__Work instructions__
Show all lines of the listing that contain the word "screenshots".

__Data to process__
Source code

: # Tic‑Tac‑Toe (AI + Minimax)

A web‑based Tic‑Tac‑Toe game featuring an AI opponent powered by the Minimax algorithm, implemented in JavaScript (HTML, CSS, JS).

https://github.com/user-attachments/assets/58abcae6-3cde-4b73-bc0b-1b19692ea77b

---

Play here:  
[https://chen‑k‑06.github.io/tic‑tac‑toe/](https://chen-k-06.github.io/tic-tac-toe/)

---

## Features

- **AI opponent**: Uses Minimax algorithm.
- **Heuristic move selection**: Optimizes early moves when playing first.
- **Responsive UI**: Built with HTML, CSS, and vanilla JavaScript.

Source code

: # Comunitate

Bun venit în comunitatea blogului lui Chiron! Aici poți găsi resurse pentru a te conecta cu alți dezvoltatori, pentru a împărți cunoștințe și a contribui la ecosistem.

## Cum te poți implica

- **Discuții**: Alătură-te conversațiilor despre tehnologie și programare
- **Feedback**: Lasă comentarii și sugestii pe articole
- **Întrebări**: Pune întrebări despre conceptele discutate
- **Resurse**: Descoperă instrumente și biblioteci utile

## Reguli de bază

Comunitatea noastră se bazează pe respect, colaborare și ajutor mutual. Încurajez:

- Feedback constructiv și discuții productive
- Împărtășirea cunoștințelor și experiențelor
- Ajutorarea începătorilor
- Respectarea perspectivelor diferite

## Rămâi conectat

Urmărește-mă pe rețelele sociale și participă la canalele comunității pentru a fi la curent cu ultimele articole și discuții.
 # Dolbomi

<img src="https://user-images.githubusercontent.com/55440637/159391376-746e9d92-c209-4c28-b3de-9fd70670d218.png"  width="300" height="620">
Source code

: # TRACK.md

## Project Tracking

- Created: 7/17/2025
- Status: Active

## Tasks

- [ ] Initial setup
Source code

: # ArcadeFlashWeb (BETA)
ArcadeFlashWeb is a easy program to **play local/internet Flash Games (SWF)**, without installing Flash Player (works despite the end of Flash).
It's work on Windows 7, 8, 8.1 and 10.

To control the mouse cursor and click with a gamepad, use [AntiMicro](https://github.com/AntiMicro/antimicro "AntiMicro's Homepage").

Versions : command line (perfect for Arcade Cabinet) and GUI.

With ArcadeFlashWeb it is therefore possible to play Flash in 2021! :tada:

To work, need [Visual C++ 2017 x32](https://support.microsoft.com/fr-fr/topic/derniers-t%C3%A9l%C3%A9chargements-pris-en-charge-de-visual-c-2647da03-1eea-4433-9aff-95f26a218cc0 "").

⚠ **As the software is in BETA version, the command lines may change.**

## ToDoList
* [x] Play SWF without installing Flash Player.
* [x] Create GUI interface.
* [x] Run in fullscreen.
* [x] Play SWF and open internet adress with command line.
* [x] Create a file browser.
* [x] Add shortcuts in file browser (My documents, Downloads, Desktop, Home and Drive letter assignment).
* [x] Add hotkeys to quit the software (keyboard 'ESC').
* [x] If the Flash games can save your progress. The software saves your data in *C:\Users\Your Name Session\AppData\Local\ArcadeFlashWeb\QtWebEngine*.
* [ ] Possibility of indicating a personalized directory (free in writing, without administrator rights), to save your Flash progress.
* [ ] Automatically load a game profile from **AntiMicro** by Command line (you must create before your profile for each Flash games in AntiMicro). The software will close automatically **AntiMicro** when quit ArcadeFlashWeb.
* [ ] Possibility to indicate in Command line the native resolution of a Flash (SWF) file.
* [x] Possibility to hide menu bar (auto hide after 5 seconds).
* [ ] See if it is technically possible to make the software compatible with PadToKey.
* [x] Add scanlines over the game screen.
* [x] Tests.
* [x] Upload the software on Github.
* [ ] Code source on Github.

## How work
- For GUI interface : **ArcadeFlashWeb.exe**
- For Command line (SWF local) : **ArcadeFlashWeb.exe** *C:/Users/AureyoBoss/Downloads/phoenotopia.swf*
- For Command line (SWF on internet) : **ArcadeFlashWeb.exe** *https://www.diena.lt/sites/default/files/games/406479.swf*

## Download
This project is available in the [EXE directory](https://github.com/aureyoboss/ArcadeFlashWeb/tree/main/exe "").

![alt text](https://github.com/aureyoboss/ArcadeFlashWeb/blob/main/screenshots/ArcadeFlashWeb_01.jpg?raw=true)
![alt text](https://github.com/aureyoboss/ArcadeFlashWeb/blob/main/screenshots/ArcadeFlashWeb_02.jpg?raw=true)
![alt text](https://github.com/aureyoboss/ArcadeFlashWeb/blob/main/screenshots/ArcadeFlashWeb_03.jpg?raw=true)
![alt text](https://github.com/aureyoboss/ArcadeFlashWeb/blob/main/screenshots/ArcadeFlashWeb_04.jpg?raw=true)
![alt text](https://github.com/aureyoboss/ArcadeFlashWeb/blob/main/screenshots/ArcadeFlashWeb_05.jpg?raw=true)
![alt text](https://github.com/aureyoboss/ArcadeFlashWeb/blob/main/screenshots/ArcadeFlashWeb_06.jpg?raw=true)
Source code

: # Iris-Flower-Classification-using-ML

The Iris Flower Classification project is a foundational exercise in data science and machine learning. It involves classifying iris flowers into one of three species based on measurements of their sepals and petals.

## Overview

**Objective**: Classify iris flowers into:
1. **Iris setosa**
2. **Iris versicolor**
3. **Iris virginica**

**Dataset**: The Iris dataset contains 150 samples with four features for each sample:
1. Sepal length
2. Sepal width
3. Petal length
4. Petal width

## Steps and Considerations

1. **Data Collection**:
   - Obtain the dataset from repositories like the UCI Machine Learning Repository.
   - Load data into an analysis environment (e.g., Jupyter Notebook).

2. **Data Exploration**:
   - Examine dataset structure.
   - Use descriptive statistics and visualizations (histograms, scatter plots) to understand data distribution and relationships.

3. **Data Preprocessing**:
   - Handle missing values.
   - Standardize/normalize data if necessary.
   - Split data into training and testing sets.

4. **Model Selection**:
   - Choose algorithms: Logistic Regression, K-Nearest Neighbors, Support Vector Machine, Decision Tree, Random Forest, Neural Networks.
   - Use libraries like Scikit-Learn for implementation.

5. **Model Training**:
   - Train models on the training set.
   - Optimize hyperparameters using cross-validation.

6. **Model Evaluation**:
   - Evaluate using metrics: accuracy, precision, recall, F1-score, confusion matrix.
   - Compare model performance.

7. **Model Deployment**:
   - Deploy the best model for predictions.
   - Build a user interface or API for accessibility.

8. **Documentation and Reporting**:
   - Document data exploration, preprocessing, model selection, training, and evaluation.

__Exercise response__
![alt text](https://github.com/aureyoboss/ArcadeFlashWeb/blob/main/screenshots/ArcadeFlashWeb_01.jpg?raw=true)
![alt text](https://github.com/aureyoboss/ArcadeFlashWeb/blob/main/screenshots/ArcadeFlashWeb_02.jpg?raw=true)
![alt text](https://github.com/aureyoboss/ArcadeFlashWeb/blob/main/screenshots/ArcadeFlashWeb_03.jpg?raw=true)
![alt text](https://github.com/aureyoboss/ArcadeFlashWeb/blob/main/screenshots/ArcadeFlashWeb_04.jpg?raw=true)
![alt text](https://github.com/aureyoboss/ArcadeFlashWeb/blob/main/screenshots/ArcadeFlashWeb_05.jpg?raw=true)
![alt text](https://github.com/aureyoboss/ArcadeFlashWeb/blob/main/screenshots/ArcadeFlashWeb_06.jpg?raw=true)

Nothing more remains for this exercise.